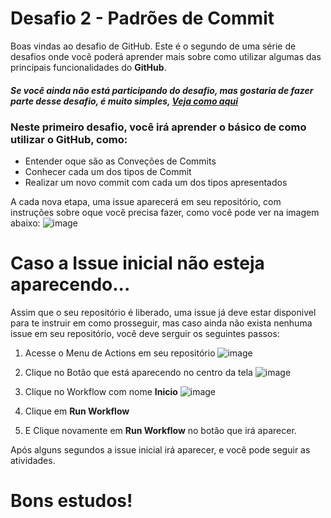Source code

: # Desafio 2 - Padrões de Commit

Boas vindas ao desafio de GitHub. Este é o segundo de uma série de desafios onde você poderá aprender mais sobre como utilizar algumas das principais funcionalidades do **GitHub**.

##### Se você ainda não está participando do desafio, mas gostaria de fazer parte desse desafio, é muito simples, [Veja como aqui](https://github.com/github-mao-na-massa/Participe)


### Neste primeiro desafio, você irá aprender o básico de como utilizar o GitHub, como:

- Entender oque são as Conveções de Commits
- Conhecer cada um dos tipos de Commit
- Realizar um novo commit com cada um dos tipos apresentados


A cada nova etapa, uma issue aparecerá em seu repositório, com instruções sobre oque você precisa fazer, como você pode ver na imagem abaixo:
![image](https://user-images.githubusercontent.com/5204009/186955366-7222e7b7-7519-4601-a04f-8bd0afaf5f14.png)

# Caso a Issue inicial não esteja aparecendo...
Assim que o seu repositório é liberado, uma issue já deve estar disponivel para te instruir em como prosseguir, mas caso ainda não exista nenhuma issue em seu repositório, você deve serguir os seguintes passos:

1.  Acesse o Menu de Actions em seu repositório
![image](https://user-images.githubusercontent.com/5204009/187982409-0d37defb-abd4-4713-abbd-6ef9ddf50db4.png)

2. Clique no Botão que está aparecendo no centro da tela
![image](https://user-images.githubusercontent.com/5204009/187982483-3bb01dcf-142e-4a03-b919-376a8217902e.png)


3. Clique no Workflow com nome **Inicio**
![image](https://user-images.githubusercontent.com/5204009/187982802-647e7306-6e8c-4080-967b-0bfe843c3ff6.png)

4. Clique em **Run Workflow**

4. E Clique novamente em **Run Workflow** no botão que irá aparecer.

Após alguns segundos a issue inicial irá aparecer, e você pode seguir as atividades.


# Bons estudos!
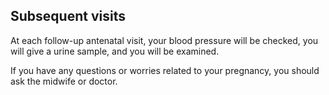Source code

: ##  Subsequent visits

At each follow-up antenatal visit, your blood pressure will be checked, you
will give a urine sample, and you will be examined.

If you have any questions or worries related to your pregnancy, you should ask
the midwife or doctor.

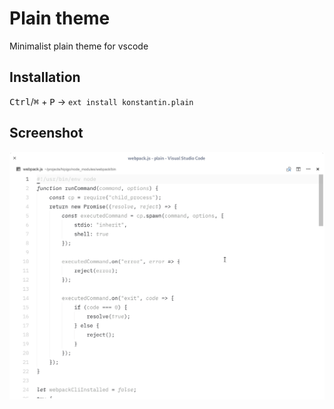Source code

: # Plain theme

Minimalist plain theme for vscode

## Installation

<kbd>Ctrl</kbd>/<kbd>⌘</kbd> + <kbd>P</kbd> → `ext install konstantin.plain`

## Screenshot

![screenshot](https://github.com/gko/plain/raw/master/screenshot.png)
--- --- ---
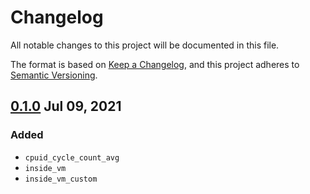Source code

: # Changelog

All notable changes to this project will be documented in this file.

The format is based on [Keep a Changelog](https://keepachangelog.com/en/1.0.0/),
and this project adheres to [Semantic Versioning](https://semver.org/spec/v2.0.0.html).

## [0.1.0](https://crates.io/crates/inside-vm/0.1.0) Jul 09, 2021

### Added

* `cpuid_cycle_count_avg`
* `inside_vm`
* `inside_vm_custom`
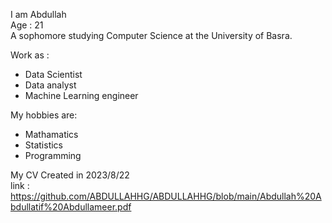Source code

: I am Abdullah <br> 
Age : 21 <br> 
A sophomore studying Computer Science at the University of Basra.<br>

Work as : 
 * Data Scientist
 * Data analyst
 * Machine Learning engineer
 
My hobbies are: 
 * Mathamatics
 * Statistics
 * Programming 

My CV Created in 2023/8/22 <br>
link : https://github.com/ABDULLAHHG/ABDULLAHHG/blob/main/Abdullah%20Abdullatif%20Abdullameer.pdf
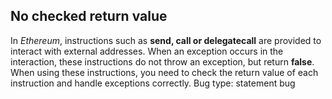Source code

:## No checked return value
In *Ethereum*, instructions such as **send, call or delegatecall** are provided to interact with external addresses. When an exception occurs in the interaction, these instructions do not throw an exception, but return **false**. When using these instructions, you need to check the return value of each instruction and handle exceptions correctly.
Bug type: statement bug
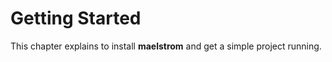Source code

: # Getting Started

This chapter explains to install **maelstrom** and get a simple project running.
--- --- ---
_WHAT IS EXPECTED_
Within the records, on how many lines does the word "project" appear? Provide the number alone.

_REPLY TO THE TASK_
3